### Exercise details
Your reply is to be the lines below, exactly as written, with images omitted.

◆ ◆ ◆ ◆

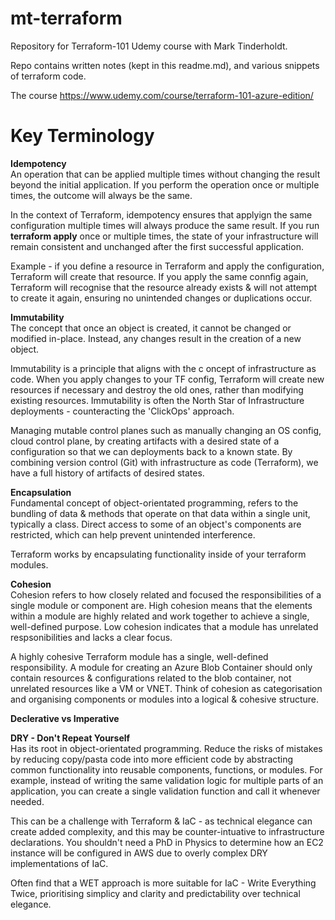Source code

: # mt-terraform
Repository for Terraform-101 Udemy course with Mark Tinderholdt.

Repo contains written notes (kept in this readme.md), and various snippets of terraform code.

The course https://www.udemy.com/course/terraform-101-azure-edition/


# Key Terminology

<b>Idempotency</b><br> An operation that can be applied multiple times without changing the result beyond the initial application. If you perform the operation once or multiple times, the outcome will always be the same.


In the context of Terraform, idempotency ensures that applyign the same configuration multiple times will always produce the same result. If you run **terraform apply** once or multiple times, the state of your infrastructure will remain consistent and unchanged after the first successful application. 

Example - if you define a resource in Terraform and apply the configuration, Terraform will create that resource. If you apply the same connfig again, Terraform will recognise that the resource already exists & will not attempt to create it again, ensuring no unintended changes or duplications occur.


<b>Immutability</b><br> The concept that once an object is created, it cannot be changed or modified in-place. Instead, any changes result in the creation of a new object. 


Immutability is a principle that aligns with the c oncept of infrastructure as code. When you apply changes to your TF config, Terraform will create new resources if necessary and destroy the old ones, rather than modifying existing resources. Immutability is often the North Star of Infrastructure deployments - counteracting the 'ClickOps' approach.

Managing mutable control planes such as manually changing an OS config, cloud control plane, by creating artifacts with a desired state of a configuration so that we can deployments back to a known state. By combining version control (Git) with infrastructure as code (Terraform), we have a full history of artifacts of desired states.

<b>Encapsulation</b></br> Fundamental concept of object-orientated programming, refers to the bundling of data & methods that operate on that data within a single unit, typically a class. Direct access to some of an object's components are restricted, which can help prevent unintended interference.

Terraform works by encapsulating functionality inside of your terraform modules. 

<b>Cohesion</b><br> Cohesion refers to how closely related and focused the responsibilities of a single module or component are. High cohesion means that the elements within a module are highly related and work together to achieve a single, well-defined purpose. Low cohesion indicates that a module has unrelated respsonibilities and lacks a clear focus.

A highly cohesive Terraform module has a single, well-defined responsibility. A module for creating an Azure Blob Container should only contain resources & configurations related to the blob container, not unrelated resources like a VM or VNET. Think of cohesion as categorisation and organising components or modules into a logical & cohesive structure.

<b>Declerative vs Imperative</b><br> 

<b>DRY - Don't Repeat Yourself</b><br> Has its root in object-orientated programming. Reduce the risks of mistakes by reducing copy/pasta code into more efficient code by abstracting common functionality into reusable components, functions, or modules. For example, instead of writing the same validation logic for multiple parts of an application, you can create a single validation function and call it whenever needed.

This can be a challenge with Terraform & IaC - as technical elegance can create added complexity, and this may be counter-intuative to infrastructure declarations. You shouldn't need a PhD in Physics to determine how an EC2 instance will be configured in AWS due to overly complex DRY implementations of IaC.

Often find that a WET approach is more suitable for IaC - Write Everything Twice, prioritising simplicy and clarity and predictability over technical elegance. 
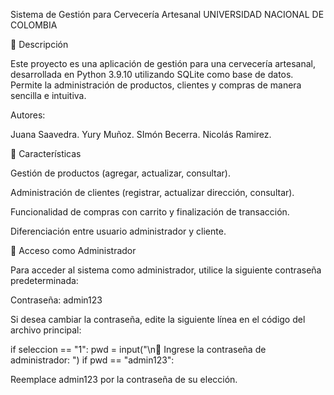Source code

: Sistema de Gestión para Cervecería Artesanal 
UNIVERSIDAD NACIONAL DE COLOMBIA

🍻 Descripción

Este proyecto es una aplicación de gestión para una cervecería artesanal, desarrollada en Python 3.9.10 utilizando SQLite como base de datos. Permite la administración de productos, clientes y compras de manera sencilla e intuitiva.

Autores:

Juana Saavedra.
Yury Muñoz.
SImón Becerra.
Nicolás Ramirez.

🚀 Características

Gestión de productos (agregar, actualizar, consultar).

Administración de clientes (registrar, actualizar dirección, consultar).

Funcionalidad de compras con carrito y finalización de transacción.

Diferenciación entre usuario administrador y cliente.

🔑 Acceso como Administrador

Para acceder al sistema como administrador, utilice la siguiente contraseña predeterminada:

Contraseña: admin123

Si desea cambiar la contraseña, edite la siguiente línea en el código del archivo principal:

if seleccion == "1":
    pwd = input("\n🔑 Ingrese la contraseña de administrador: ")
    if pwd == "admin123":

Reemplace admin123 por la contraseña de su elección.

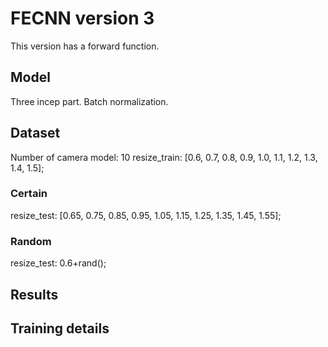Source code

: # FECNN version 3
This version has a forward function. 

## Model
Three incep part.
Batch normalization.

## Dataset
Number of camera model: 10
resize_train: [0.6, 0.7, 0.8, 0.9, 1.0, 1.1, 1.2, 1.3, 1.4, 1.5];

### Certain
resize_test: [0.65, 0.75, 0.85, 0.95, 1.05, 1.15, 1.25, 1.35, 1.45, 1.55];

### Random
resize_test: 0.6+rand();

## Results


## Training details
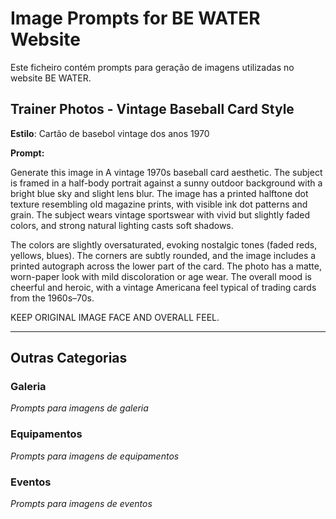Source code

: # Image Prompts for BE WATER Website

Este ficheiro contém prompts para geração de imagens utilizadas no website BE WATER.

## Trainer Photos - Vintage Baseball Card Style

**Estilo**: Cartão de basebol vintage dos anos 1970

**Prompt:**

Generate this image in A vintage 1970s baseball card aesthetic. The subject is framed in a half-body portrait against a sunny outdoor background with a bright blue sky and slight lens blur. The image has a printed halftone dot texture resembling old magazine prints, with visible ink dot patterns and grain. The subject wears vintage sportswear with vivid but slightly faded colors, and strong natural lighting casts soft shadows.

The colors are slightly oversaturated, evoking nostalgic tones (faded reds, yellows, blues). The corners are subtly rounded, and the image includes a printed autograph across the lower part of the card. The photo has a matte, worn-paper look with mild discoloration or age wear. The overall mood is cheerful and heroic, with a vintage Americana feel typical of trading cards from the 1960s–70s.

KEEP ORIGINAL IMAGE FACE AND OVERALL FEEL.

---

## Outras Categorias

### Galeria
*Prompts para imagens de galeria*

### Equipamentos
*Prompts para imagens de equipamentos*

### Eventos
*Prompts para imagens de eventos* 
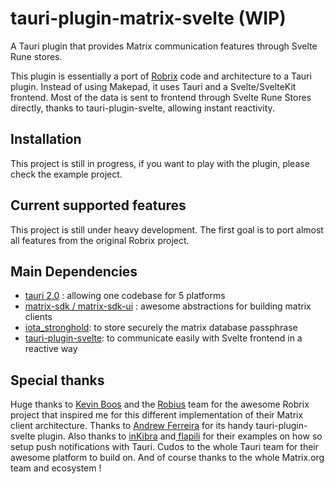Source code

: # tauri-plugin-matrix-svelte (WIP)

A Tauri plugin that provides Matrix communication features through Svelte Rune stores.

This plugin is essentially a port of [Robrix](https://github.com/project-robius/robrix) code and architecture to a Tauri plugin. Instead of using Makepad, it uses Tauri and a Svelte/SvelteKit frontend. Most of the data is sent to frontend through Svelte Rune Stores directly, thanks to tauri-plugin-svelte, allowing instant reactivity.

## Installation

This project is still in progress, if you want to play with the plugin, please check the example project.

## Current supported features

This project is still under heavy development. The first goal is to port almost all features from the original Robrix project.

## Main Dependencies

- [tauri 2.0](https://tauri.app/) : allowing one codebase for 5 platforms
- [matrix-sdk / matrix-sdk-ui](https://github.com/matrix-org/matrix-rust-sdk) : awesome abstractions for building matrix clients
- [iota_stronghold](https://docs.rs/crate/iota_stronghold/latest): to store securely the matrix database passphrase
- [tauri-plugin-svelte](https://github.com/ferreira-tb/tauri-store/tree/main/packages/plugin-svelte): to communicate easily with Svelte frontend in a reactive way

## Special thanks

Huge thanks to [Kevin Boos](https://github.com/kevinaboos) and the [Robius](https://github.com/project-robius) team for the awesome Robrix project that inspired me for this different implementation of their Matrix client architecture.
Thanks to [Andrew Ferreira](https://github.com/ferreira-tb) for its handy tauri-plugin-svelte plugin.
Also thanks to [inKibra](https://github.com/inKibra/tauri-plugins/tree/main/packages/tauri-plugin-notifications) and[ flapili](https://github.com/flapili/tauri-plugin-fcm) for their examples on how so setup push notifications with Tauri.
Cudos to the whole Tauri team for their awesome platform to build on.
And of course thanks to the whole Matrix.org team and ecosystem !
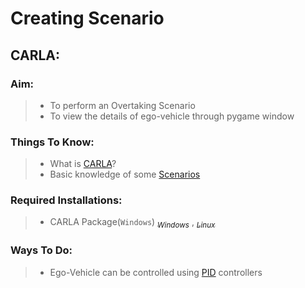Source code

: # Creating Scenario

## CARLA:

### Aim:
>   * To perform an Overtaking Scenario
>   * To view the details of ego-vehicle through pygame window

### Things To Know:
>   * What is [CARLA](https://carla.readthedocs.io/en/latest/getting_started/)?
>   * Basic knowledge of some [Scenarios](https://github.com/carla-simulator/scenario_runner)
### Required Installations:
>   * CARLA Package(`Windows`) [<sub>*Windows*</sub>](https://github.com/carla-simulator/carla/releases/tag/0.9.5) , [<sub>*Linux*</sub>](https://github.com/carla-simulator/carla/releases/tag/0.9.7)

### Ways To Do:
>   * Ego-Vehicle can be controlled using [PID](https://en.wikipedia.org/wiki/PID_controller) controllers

◆ ◆ ◆ ◆

### Output for this exercise
Source code

: # mt-terraform
Repository for Terraform-101 Udemy course with Mark Tinderholdt.

Repo contains written notes (kept in this readme.md), and various snippets of terraform code.

The course https://www.udemy.com/course/terraform-101-azure-edition/


# Key Terminology

<b>Idempotency</b><br> An operation that can be applied multiple times without changing the result beyond the initial application. If you perform the operation once or multiple times, the outcome will always be the same.


In the context of Terraform, idempotency ensures that applyign the same configuration multiple times will always produce the same result. If you run **terraform apply** once or multiple times, the state of your infrastructure will remain consistent and unchanged after the first successful application. 

Example - if you define a resource in Terraform and apply the configuration, Terraform will create that resource. If you apply the same connfig again, Terraform will recognise that the resource already exists & will not attempt to create it again, ensuring no unintended changes or duplications occur.


<b>Immutability</b><br> The concept that once an object is created, it cannot be changed or modified in-place. Instead, any changes result in the creation of a new object. 


Immutability is a principle that aligns with the c oncept of infrastructure as code. When you apply changes to your TF config, Terraform will create new resources if necessary and destroy the old ones, rather than modifying existing resources. Immutability is often the North Star of Infrastructure deployments - counteracting the 'ClickOps' approach.

Managing mutable control planes such as manually changing an OS config, cloud control plane, by creating artifacts with a desired state of a configuration so that we can deployments back to a known state. By combining version control (Git) with infrastructure as code (Terraform), we have a full history of artifacts of desired states.

<b>Encapsulation</b></br> Fundamental concept of object-orientated programming, refers to the bundling of data & methods that operate on that data within a single unit, typically a class. Direct access to some of an object's components are restricted, which can help prevent unintended interference.

Terraform works by encapsulating functionality inside of your terraform modules. 

<b>Cohesion</b><br> Cohesion refers to how closely related and focused the responsibilities of a single module or component are. High cohesion means that the elements within a module are highly related and work together to achieve a single, well-defined purpose. Low cohesion indicates that a module has unrelated respsonibilities and lacks a clear focus.

A highly cohesive Terraform module has a single, well-defined responsibility. A module for creating an Azure Blob Container should only contain resources & configurations related to the blob container, not unrelated resources like a VM or VNET. Think of cohesion as categorisation and organising components or modules into a logical & cohesive structure.

<b>Declerative vs Imperative</b><br> 

<b>DRY - Don't Repeat Yourself</b><br> Has its root in object-orientated programming. Reduce the risks of mistakes by reducing copy/pasta code into more efficient code by abstracting common functionality into reusable components, functions, or modules. For example, instead of writing the same validation logic for multiple parts of an application, you can create a single validation function and call it whenever needed.

This can be a challenge with Terraform & IaC - as technical elegance can create added complexity, and this may be counter-intuative to infrastructure declarations. You shouldn't need a PhD in Physics to determine how an EC2 instance will be configured in AWS due to overly complex DRY implementations of IaC.

Often find that a WET approach is more suitable for IaC - Write Everything Twice, prioritising simplicy and clarity and predictability over technical elegance. 
Source code

: Sistema de Gestión para Cervecería Artesanal 
UNIVERSIDAD NACIONAL DE COLOMBIA

🍻 Descripción

Este proyecto es una aplicación de gestión para una cervecería artesanal, desarrollada en Python 3.9.10 utilizando SQLite como base de datos. Permite la administración de productos, clientes y compras de manera sencilla e intuitiva.

Autores:

Juana Saavedra.
Yury Muñoz.
SImón Becerra.
Nicolás Ramirez.

🚀 Características

Gestión de productos (agregar, actualizar, consultar).

Administración de clientes (registrar, actualizar dirección, consultar).

Funcionalidad de compras con carrito y finalización de transacción.

Diferenciación entre usuario administrador y cliente.

🔑 Acceso como Administrador

Para acceder al sistema como administrador, utilice la siguiente contraseña predeterminada:

Contraseña: admin123

Si desea cambiar la contraseña, edite la siguiente línea en el código del archivo principal:

if seleccion == "1":
    pwd = input("\n🔑 Ingrese la contraseña de administrador: ")
    if pwd == "admin123":

Reemplace admin123 por la contraseña de su elección.

Source code

: # FECNN version 3
This version has a forward function. 

## Model
Three incep part.
Batch normalization.

## Dataset
Number of camera model: 10
resize_train: [0.6, 0.7, 0.8, 0.9, 1.0, 1.1, 1.2, 1.3, 1.4, 1.5];

### Certain
resize_test: [0.65, 0.75, 0.85, 0.95, 1.05, 1.15, 1.25, 1.35, 1.45, 1.55];

### Random
resize_test: 0.6+rand();

## Results


## Training details
Source code

: # Image Prompts for BE WATER Website

Este ficheiro contém prompts para geração de imagens utilizadas no website BE WATER.

## Trainer Photos - Vintage Baseball Card Style

**Estilo**: Cartão de basebol vintage dos anos 1970

**Prompt:**

Generate this image in A vintage 1970s baseball card aesthetic. The subject is framed in a half-body portrait against a sunny outdoor background with a bright blue sky and slight lens blur. The image has a printed halftone dot texture resembling old magazine prints, with visible ink dot patterns and grain. The subject wears vintage sportswear with vivid but slightly faded colors, and strong natural lighting casts soft shadows.

The colors are slightly oversaturated, evoking nostalgic tones (faded reds, yellows, blues). The corners are subtly rounded, and the image includes a printed autograph across the lower part of the card. The photo has a matte, worn-paper look with mild discoloration or age wear. The overall mood is cheerful and heroic, with a vintage Americana feel typical of trading cards from the 1960s–70s.

KEEP ORIGINAL IMAGE FACE AND OVERALL FEEL.

---

## Outras Categorias

### Galeria
*Prompts para imagens de galeria*

### Equipamentos
*Prompts para imagens de equipamentos*

### Eventos
*Prompts para imagens de eventos* 
Source code

: # tauri-plugin-matrix-svelte (WIP)

A Tauri plugin that provides Matrix communication features through Svelte Rune stores.

This plugin is essentially a port of [Robrix](https://github.com/project-robius/robrix) code and architecture to a Tauri plugin. Instead of using Makepad, it uses Tauri and a Svelte/SvelteKit frontend. Most of the data is sent to frontend through Svelte Rune Stores directly, thanks to tauri-plugin-svelte, allowing instant reactivity.

## Installation

This project is still in progress, if you want to play with the plugin, please check the example project.

## Current supported features

This project is still under heavy development. The first goal is to port almost all features from the original Robrix project.

## Main Dependencies

- [tauri 2.0](https://tauri.app/) : allowing one codebase for 5 platforms
- [matrix-sdk / matrix-sdk-ui](https://github.com/matrix-org/matrix-rust-sdk) : awesome abstractions for building matrix clients
- [iota_stronghold](https://docs.rs/crate/iota_stronghold/latest): to store securely the matrix database passphrase
- [tauri-plugin-svelte](https://github.com/ferreira-tb/tauri-store/tree/main/packages/plugin-svelte): to communicate easily with Svelte frontend in a reactive way

## Special thanks

Huge thanks to [Kevin Boos](https://github.com/kevinaboos) and the [Robius](https://github.com/project-robius) team for the awesome Robrix project that inspired me for this different implementation of their Matrix client architecture.
Thanks to [Andrew Ferreira](https://github.com/ferreira-tb) for its handy tauri-plugin-svelte plugin.
Also thanks to [inKibra](https://github.com/inKibra/tauri-plugins/tree/main/packages/tauri-plugin-notifications) and[ flapili](https://github.com/flapili/tauri-plugin-fcm) for their examples on how so setup push notifications with Tauri.
Cudos to the whole Tauri team for their awesome platform to build on.
And of course thanks to the whole Matrix.org team and ecosystem !
Source code

: # Creating Scenario

## CARLA:

### Aim:
>   * To perform an Overtaking Scenario
>   * To view the details of ego-vehicle through pygame window

### Things To Know:
>   * What is [CARLA](https://carla.readthedocs.io/en/latest/getting_started/)?
>   * Basic knowledge of some [Scenarios](https://github.com/carla-simulator/scenario_runner)
### Required Installations:
>   * CARLA Package(`Windows`) [<sub>*Windows*</sub>](https://github.com/carla-simulator/carla/releases/tag/0.9.5) , [<sub>*Linux*</sub>](https://github.com/carla-simulator/carla/releases/tag/0.9.7)

### Ways To Do:
>   * Ego-Vehicle can be controlled using [PID](https://en.wikipedia.org/wiki/PID_controller) controllers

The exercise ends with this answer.